Work to complete
Having read the data, transcribe all of it without deviation.

Input
——————————

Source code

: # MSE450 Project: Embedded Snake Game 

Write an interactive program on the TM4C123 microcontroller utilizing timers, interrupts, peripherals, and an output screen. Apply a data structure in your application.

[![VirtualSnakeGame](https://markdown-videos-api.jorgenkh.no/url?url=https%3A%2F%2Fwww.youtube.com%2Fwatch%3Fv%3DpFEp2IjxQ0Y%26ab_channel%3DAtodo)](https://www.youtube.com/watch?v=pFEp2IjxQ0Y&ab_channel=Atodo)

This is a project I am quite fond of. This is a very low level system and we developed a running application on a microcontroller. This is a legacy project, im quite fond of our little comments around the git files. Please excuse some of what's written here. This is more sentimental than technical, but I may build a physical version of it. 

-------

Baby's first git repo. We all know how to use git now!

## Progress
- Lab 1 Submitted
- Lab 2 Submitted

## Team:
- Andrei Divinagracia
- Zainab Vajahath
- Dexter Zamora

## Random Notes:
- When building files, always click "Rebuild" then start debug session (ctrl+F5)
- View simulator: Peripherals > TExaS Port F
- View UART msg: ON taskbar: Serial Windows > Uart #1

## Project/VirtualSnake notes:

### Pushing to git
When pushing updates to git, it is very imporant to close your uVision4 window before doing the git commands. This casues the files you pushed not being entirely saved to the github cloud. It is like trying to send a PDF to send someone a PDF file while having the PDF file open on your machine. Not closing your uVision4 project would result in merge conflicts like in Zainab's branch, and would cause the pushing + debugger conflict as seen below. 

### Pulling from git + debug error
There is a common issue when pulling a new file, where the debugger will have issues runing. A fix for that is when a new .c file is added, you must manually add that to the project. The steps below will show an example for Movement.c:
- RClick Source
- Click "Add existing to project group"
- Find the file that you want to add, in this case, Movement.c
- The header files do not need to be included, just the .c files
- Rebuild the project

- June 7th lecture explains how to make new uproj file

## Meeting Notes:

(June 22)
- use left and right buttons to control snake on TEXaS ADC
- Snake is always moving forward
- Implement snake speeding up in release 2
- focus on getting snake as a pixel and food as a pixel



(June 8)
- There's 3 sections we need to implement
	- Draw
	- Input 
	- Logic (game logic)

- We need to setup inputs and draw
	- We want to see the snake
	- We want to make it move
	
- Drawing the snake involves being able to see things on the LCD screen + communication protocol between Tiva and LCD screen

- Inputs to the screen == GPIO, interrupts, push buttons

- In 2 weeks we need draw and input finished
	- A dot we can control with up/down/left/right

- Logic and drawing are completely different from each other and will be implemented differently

——————————

Solution
Source code

: # MSE450 Project: Embedded Snake Game 

Write an interactive program on the TM4C123 microcontroller utilizing timers, interrupts, peripherals, and an output screen. Apply a data structure in your application.

[![VirtualSnakeGame](https://markdown-videos-api.jorgenkh.no/url?url=https%3A%2F%2Fwww.youtube.com%2Fwatch%3Fv%3DpFEp2IjxQ0Y%26ab_channel%3DAtodo)](https://www.youtube.com/watch?v=pFEp2IjxQ0Y&ab_channel=Atodo)

This is a project I am quite fond of. This is a very low level system and we developed a running application on a microcontroller. This is a legacy project, im quite fond of our little comments around the git files. Please excuse some of what's written here. This is more sentimental than technical, but I may build a physical version of it. 

-------

Baby's first git repo. We all know how to use git now!

## Progress
- Lab 1 Submitted
- Lab 2 Submitted

## Team:
- Andrei Divinagracia
- Zainab Vajahath
- Dexter Zamora

## Random Notes:
- When building files, always click "Rebuild" then start debug session (ctrl+F5)
- View simulator: Peripherals > TExaS Port F
- View UART msg: ON taskbar: Serial Windows > Uart #1

## Project/VirtualSnake notes:

### Pushing to git
When pushing updates to git, it is very imporant to close your uVision4 window before doing the git commands. This casues the files you pushed not being entirely saved to the github cloud. It is like trying to send a PDF to send someone a PDF file while having the PDF file open on your machine. Not closing your uVision4 project would result in merge conflicts like in Zainab's branch, and would cause the pushing + debugger conflict as seen below. 

### Pulling from git + debug error
There is a common issue when pulling a new file, where the debugger will have issues runing. A fix for that is when a new .c file is added, you must manually add that to the project. The steps below will show an example for Movement.c:
- RClick Source
- Click "Add existing to project group"
- Find the file that you want to add, in this case, Movement.c
- The header files do not need to be included, just the .c files
- Rebuild the project

- June 7th lecture explains how to make new uproj file

## Meeting Notes:

(June 22)
- use left and right buttons to control snake on TEXaS ADC
- Snake is always moving forward
- Implement snake speeding up in release 2
- focus on getting snake as a pixel and food as a pixel



(June 8)
- There's 3 sections we need to implement
	- Draw
	- Input 
	- Logic (game logic)

- We need to setup inputs and draw
	- We want to see the snake
	- We want to make it move
	
- Drawing the snake involves being able to see things on the LCD screen + communication protocol between Tiva and LCD screen

- Inputs to the screen == GPIO, interrupts, push buttons

- In 2 weeks we need draw and input finished
	- A dot we can control with up/down/left/right

- Logic and drawing are completely different from each other and will be implemented differently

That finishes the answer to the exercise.